Hello!
When passing the result of a torch.cat() into a Linear layer, the memory required to store the output is much greater than expected. For illustration purposes, I have a simplified example.
Here I have a matrix where I want to iteratively fill the values after feeding rows of x into a linear layer. I do not use torch.cat() here. The resulting matrix takes about 1 GB memory.
ff = nn.Linear(100, 1)
x = Variable(torch.randn((60, 200, 100)))
matrix = Variable(torch.zeros(60, 200, 800))
for i in range(matrix.size()[0]):
for j in range(matrix.size()[1]):
input = x[:, i, :]
matrix[:, i, j] = ff(input).squeeze()
In this next code black, I am doing the same task as above.

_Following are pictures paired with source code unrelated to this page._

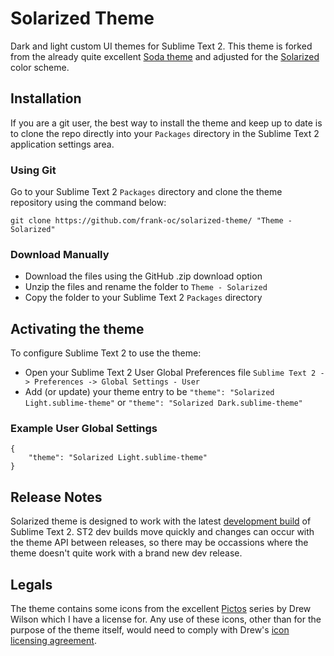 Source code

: # Solarized Theme

Dark and light custom UI themes for Sublime Text 2.  This theme is forked 
from the already quite excellent [Soda theme](https://github.com/buymeasoda/soda-theme) 
and adjusted for the [Solarized](http://ethanschoonover.com/solarized) color scheme.

## Installation

If you are a git user, the best way to install the theme and keep up to date is to clone the repo directly into your `Packages` directory in the Sublime Text 2 application settings area.

### Using Git

Go to your Sublime Text 2 `Packages` directory and clone the theme repository using the command below:

    git clone https://github.com/frank-oc/solarized-theme/ "Theme - Solarized"

### Download Manually

* Download the files using the GitHub .zip download option
* Unzip the files and rename the folder to `Theme - Solarized`
* Copy the folder to your Sublime Text 2 `Packages` directory

## Activating the theme

To configure Sublime Text 2 to use the theme:

* Open your Sublime Text 2 User Global Preferences file `Sublime Text 2 -> Preferences -> Global Settings - User`
* Add (or update) your theme entry to be `"theme": "Solarized Light.sublime-theme"` or `"theme": "Solarized Dark.sublime-theme"`

### Example User Global Settings

    {
        "theme": "Solarized Light.sublime-theme"
    }

## Release Notes

Solarized theme is designed to work with the latest [development build](http://www.sublimetext.com/dev) of Sublime Text 2. ST2 dev builds move quickly and changes can occur with the theme API between releases, so there may be occassions where the theme doesn't quite work with a brand new dev release.

## Legals

The theme contains some icons from the excellent [Pictos](http://pictos.drewwilson.com/) series by Drew Wilson which I have a license for. Any use of these icons, other than for the purpose of the theme itself, would need to comply with Drew's [icon licensing agreement](http://stockart.drewwilson.com/license/). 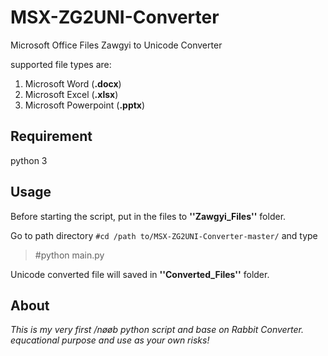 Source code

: # MSX-ZG2UNI-Converter
Microsoft Office Files Zawgyi to Unicode Converter

supported file types are:

 1. Microsoft Word (**.docx**)
 2. Microsoft Excel (**.xlsx**)
 3. Microsoft Powerpoint (**.pptx**)

## Requirement
python 3

## Usage
Before starting the script, put in the files to **''Zawgyi_Files''** folder.

Go to path directory `#cd /path to/MSX-ZG2UNI-Converter-master/` and type
> #python main.py

Unicode converted file will saved in **''Converted_Files''** folder.

## About
*This is my very first /nøøb python script and base on Rabbit Converter.*
*equcational purpose and use as your own risks!*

The difference is that before feeding into the linear layer, I first pass the row of x into a torch.cat() followed by a view which returns the same input variable as the first example. This time, the resulting matrix takes about 10 GB memory.
ff = nn.Linear(100, 1)
x = Variable(torch.randn((60, 200, 100)))
matrix = Variable(torch.zeros(60, 200, 800))

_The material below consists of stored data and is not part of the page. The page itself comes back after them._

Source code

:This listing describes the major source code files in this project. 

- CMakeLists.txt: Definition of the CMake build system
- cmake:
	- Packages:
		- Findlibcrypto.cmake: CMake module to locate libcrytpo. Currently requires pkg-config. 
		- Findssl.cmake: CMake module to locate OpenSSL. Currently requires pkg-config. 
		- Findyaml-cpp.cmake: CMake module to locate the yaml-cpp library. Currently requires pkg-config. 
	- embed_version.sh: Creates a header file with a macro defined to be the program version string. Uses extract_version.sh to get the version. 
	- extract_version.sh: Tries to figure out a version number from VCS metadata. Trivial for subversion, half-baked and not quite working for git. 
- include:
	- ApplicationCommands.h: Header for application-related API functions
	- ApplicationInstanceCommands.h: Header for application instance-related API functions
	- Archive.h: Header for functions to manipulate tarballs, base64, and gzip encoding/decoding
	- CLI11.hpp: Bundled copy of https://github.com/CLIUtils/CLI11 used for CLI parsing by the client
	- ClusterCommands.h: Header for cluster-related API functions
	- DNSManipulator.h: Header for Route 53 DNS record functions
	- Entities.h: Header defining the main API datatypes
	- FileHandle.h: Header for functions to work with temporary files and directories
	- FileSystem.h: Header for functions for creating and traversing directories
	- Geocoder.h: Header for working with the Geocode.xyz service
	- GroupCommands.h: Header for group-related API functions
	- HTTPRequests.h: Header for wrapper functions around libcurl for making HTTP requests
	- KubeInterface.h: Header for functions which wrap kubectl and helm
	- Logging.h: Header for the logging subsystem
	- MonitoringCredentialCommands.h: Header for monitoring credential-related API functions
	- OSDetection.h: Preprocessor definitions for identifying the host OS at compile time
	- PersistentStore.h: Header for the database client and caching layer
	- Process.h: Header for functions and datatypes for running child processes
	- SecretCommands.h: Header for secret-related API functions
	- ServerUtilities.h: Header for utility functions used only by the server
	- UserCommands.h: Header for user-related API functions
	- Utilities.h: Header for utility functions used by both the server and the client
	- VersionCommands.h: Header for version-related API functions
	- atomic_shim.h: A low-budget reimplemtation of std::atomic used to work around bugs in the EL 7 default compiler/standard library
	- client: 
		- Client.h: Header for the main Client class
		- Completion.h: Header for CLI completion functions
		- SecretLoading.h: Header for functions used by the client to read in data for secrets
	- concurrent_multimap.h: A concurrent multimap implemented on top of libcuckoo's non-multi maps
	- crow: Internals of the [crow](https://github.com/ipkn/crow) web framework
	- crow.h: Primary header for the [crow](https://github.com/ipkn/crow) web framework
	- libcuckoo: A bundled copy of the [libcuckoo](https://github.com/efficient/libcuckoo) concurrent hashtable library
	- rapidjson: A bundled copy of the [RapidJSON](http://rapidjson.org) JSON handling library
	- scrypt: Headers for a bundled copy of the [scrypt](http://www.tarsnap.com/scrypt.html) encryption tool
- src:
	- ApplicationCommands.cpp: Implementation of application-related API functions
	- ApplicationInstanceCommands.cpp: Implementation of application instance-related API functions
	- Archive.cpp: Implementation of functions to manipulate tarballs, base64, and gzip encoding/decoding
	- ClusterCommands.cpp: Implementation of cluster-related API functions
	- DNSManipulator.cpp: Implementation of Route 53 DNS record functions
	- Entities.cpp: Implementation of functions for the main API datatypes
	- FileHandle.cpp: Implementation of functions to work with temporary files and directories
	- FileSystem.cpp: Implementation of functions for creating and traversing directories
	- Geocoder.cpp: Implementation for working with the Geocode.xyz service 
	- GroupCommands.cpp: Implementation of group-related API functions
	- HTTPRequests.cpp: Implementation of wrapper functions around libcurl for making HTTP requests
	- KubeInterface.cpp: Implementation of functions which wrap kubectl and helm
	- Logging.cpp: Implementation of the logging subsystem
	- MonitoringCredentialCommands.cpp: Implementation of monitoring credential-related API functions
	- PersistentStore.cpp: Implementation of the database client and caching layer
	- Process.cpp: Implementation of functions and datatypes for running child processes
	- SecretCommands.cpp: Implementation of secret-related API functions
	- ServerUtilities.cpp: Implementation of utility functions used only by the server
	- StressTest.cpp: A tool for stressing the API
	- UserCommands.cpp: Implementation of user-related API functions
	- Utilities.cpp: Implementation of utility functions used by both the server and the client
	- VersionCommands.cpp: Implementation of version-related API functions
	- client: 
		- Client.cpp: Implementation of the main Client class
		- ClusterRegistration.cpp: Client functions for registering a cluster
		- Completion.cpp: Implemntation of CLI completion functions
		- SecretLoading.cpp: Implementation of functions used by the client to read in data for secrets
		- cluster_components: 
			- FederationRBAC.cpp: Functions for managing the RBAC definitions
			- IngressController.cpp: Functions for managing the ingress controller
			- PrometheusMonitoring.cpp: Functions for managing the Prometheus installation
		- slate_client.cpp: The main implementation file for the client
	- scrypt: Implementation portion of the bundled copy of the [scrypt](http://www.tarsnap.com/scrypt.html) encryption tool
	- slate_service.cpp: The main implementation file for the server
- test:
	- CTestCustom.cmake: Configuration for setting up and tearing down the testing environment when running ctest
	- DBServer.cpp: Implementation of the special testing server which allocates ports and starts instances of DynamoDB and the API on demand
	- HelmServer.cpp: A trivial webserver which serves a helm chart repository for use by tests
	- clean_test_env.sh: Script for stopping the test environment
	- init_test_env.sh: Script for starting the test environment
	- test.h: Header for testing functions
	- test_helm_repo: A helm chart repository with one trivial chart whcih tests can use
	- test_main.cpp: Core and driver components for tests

for i in range(matrix.size()[0]):
for j in range(matrix.size()[1]):
input = torch.cat((x[:, i, :]), -1).view(60, 100) # input here is same as above
matrix[:, i, j] = ff(input).squeeze()
In practice what I am doing is using torch.cat to combine difference matrices. I’m guessing the explosion in memory usage is torch.cat() growing the number of connections in the computational graph. Is this the case and how can I go about avoiding this when using torch.cat()?